Substantivo Feminino |Foto: Divulgação/DanielaSallet

Sul21: E o que diziam os documentos que vocês acharam?

Daniela: Revela que elas foram monitoradas de perto a partir do momento em que passaram a fazer cobranças do governo para solucionar questões ligadas ao meio ambiente, menor abandonado e controle da natalidade. Como elas eram muito solicitadas pela imprensa local, o conteúdo de entrevistas também era acompanhado por informantes do regime. Ate uma jantar na casa do cônsul dos Estados Unidos em POA, que elas participaram junto com um pequeno grupo, foi relatado ao SNI.

Sul21: Qual a importância de se recuperar essa história no momento atual que vivemos?

Daniela: Magda e Giselda não tinham nenhum interesse em política partidária. Elas tiveram relacionamento com todos os governos, independente do partido, interessava que as reivindicações ecologistas fossem atendidas. Em 1988, durante a Assembleia Nacional Constituinte, iam à Brasília e cobravam incisivamente o voto dos parlamentares gaúchos. Eram recebidas pelos presidentes da República e falavam com políticos, empresários e líderes de entidades mundiais. Nesse imensa crise de representatividade que vivemos, imagino que as duas estariam na linha de frente. Magda e Giselda mostraram que praticar a cidadania não é para os acomodados, dá trabalho. E o cenário atual mostra o quanto é necessária essa fiscalização da sociedade civil. Por outro lado, o meio ambiente enfrenta muitas ameaças e acho simbólico terminarmos o filme em um momento de tantas preocupações dos ambientalistas. Cito como exemplos, aqui no Rio Grande do Sul a extinção da Fundação Zoobotânica (FZB) e no Congresso Nacional tentativas de flexibilizar ainda mais a venda de agrotóxicos no país. Estou certa de que elas não acompanhariam tudo da janela. Se estivessem aqui, Magda e Giselda seriam protagonistas mais uma vez.

Substantivo Feminino |Foto: Divulgação/DanielaSallet

Sul21: Qual a mensagem que esperas passar com o filme?
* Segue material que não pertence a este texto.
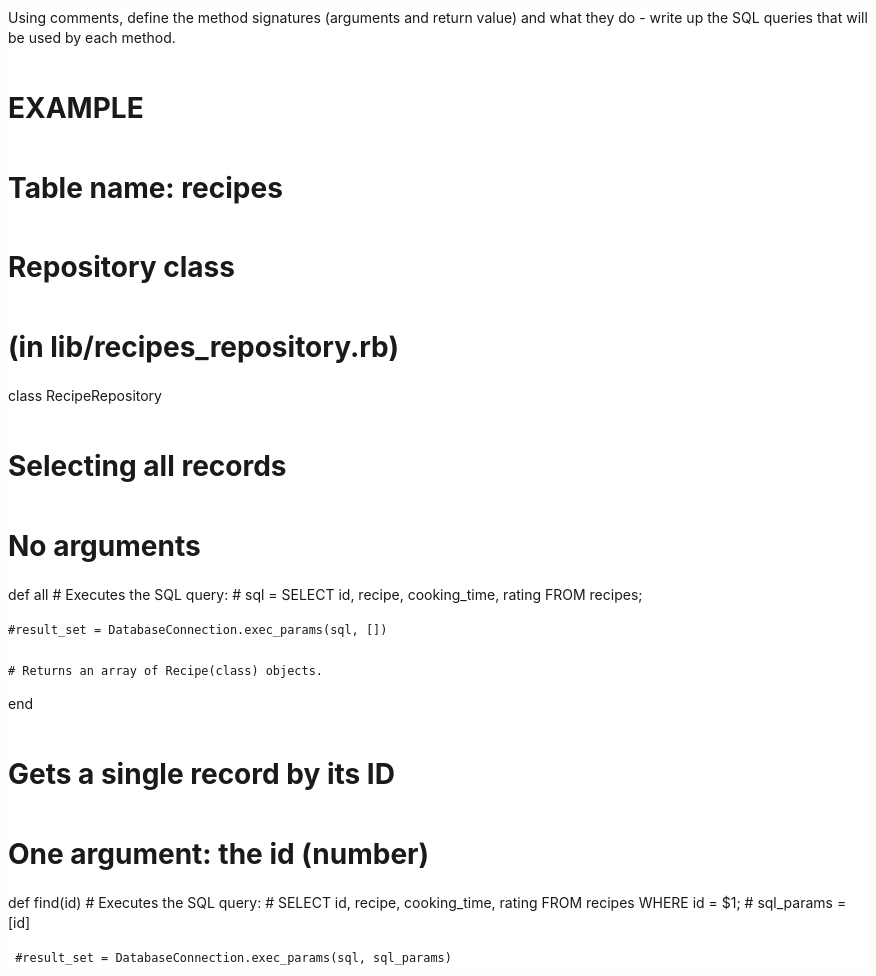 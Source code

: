 Using comments, define the method signatures (arguments and return value) and what they do - write up the SQL queries that will be used by each method.

# EXAMPLE
# Table name: recipes

# Repository class
# (in lib/recipes_repository.rb)

class RecipeRepository

  # Selecting all records
  # No arguments
  def all
    # Executes the SQL query:
    # sql = SELECT id, recipe, cooking_time, rating FROM recipes;

    #result_set = DatabaseConnection.exec_params(sql, [])

    # Returns an array of Recipe(class) objects.
  end

  # Gets a single record by its ID
  # One argument: the id (number)
  def find(id)
    # Executes the SQL query:
    # SELECT id, recipe, cooking_time, rating FROM recipes WHERE id = $1;
    # sql_params = [id]

     #result_set = DatabaseConnection.exec_params(sql, sql_params)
Daniela: Acho que Magda e Giselda deixaram um grande legado de amor à humanidade porque defender a natureza e o meio ambiente é defender a sobrevivência de todos. Tudo está interligado. Não há vida sem água potável e não haverá água potável se os químicos da indústria e das lavouras contaminarem rios e mananciais. É necessário que todos tenham entendimento sobre essa conexão. As meninas, como eu gosto de chamá-las, também nos provocam a sair da zona de conforto para o ativismo, seja qual for a causa escolhida. Quando deixamos de olhar apenas para o próprio umbigo, a vida ganha novo sentido. Pessoalmente fazer o filme foi uma grande aprendizagem sobre persistência e trabalho colaborativo. Muita gente ajudou a viabilizar esse projeto, desde o co-diretor Juan Zapata passando pelos profissionais que generosamente atuaram com cachês simbólicos ou voluntariamente até ambientalistas que conviveram com Magda e Giselda. Amigos contribuíram financeiramente uma vez que não tivemos nenhum patrocínio e as famílias das biografadas também foram muito importantes. No caso da Giselda, ela tinha um acervo grande de documentos que nos foi disponibilizado. Acho que as palavras da jornalista Lilian Dreyer, biógrafa do Lutz, traduzem bem o que sinto com esse trabalho finalizado. O que estamos tentando é “fazer justiça com o imenso papel que a Magda e a Giselda tiveram na construção de uma cultura voltada para a vida”.